Postgres version: 13.5
Query:
SELECT
orders.id as order_id,
orders.*, u1.name as user_name,
u2.name as driver_name,
u3.name as payment_by_name, referrals.name as ref_name,
array_to_string(array_agg(orders_payments.payment_type_name), ',') as payment_type_name,
array_to_string(array_agg(orders_payments.amount), ',') as payment_type_amount,
array_to_string(array_agg(orders_payments.reference_code), ',') as reference_code,
array_to_string(array_agg(orders_payments.tips), ',') as tips,
array_to_string(array_agg(locations.name), ',') as location_name,
(select
SUM(order_items.tax) as tax from order_items
where order_items.order_id = orders.id and order_items.deleted = 'f'
) as tax,
(select
SUM(orders_surcharges.surcharge_tax) as surcharge_tax from orders_surcharges
where orders_surcharges.order_id = orders.id
)
FROM "orders"
LEFT JOIN
users as u1 ON u1.id = orders.user_id
LEFT JOIN
users as u2 ON u2.id = orders.driver_id
LEFT JOIN
users as u3 ON u3.id = orders.payment_received_by
LEFT JOIN
referrals ON referrals.id = orders.referral_id
INNER JOIN
locations ON locations.id = orders.location_id
LEFT JOIN
orders_payments ON orders_payments.order_id = orders.id
WHERE
(orders.company_id = '626')
AND
(orders.created_at BETWEEN '2021-04-23 20:00:00' AND '2021-07-24 20:00:00')
AND
orders.order_status_id NOT IN (10, 5, 50)
GROUP BY
orders.id, u1.name, u2.name, u3.name, referrals.name
ORDER BY
created_at ASC LIMIT 300 OFFSET 0
Current Index:
"orders_pkey" PRIMARY KEY, btree (id)
"idx_orders_company_and_location" btree (company_id, location_id)
"idx_orders_created_at" btree (created_at)
"idx_orders_customer_id" btree (customer_id)
"idx_orders_location_id" btree (location_id)
"idx_orders_order_status_id" btree (order_status_id)
Seems this takes more time on the parallel heap scan.

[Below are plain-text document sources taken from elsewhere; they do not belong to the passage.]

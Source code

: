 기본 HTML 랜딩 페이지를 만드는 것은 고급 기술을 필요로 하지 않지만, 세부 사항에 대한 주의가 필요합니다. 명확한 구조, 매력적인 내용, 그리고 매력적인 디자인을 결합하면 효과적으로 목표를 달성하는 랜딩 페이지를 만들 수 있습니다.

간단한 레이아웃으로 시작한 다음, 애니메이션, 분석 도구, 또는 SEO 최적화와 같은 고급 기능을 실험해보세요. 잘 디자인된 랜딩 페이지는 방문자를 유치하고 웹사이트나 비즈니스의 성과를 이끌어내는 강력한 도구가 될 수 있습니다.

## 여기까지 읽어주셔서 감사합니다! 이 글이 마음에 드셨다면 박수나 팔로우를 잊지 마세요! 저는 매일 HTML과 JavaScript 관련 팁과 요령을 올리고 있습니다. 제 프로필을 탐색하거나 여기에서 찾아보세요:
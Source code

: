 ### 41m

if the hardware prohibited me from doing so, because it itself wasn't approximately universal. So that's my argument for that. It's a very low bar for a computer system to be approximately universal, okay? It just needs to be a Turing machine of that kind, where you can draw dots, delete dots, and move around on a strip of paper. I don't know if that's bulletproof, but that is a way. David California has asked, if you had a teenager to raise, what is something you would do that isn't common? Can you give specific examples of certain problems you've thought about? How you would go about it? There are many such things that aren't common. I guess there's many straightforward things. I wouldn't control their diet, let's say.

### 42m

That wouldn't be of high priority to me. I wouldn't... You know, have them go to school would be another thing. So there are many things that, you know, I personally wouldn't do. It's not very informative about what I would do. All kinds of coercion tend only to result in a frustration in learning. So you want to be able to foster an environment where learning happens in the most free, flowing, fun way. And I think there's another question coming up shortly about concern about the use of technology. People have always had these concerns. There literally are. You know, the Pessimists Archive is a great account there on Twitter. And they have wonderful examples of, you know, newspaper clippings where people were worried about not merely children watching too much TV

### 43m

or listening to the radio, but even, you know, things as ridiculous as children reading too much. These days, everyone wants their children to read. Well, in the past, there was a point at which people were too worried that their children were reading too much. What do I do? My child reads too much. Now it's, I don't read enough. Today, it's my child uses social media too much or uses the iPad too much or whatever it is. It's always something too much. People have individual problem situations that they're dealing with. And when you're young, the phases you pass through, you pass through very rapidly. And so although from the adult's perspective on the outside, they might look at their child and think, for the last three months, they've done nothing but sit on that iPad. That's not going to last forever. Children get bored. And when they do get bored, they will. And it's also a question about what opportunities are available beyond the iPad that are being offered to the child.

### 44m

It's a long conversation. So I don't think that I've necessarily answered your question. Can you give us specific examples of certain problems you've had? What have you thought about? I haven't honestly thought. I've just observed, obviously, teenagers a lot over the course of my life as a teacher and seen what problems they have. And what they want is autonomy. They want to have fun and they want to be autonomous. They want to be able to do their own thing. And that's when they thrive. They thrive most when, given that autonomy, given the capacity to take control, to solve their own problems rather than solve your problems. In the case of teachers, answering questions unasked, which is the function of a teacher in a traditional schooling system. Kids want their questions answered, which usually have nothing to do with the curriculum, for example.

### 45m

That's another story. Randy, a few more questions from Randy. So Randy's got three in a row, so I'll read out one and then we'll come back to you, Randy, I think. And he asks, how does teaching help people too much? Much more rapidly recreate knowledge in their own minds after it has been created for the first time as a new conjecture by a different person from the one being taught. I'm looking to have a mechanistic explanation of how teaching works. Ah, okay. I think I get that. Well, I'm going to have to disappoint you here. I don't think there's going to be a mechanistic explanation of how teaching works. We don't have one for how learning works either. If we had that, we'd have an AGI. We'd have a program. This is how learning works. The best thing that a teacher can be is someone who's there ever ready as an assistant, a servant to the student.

CodePudding user response:
You're looking for 300 orders and try to get some additional information about these records. I would see if I could first get these 300 records, instead of getting all the data and then limit it to 300. Something like this:
WITH orders_300 AS (
SELECT * -- just get the columns that you really need, never use * in production
FROM orders
INNER JOIN locations ON locations.id = orders.location_id
WHERE orders.company_id = '626'
AND orders.created_at BETWEEN '2021-04-23 20:00:00' AND '2021-07-24 20:00:00'
AND orders.order_status_id NOT IN (10, 5, 50)
ORDER BY
created_at ASC LIMIT 300 -- LIMIT
OFFSET 0
)
SELECT
orders.id as order_id,
orders.*, -- just get the columns that you really need, never use * in production
u1.name as user_name,
u2.name as driver_name,
u3.name as payment_by_name, referrals.name as ref_name,
array_to_string(array_agg(orders_payments.payment_type_name), ',') as payment_type_name,
array_to_string(array_agg(orders_payments.amount), ',') as payment_type_amount,
array_to_string(array_agg(orders_payments.reference_code), ',') as reference_code,
array_to_string(array_agg(orders_payments.tips), ',') as tips,
array_to_string(array_agg(locations.name), ',') as location_name,
(SELECT SUM(order_items.tax) as tax
FROM order_items
WHERE order_items.order_id = orders.id
AND order_items.deleted = 'f'
) as tax,
( SELECT SUM(orders_surcharges.surcharge_tax) as surcharge_tax
FROM orders_surcharges
WHERE orders_surcharges.order_id = orders.id
)
FROM "orders_300" AS orders
LEFT JOIN users as u1 ON u1.id = orders.user_id
LEFT JOIN users as u2 ON u2.id = orders.driver_id
LEFT JOIN users as u3 ON u3.id = orders.payment_received_by
LEFT JOIN referrals ON referrals.id = orders.referral_id
LEFT JOIN orders_payments ON orders_payments.order_id = orders.id
GROUP BY
orders.id, u1.name, u2.name, u3.name, referrals.name
ORDER BY
created_at;
This will at least have a huge impact on the slowest part of your query, all these index scans on orders_payments. Every single scan is fast, but the query is doing 165000 of them... Limit this to just 300 and will be much faster.
Another issue is that none of your indexes covers the entire WHERE condition on the table "orders". But if you can't create a new index, you're out of luck.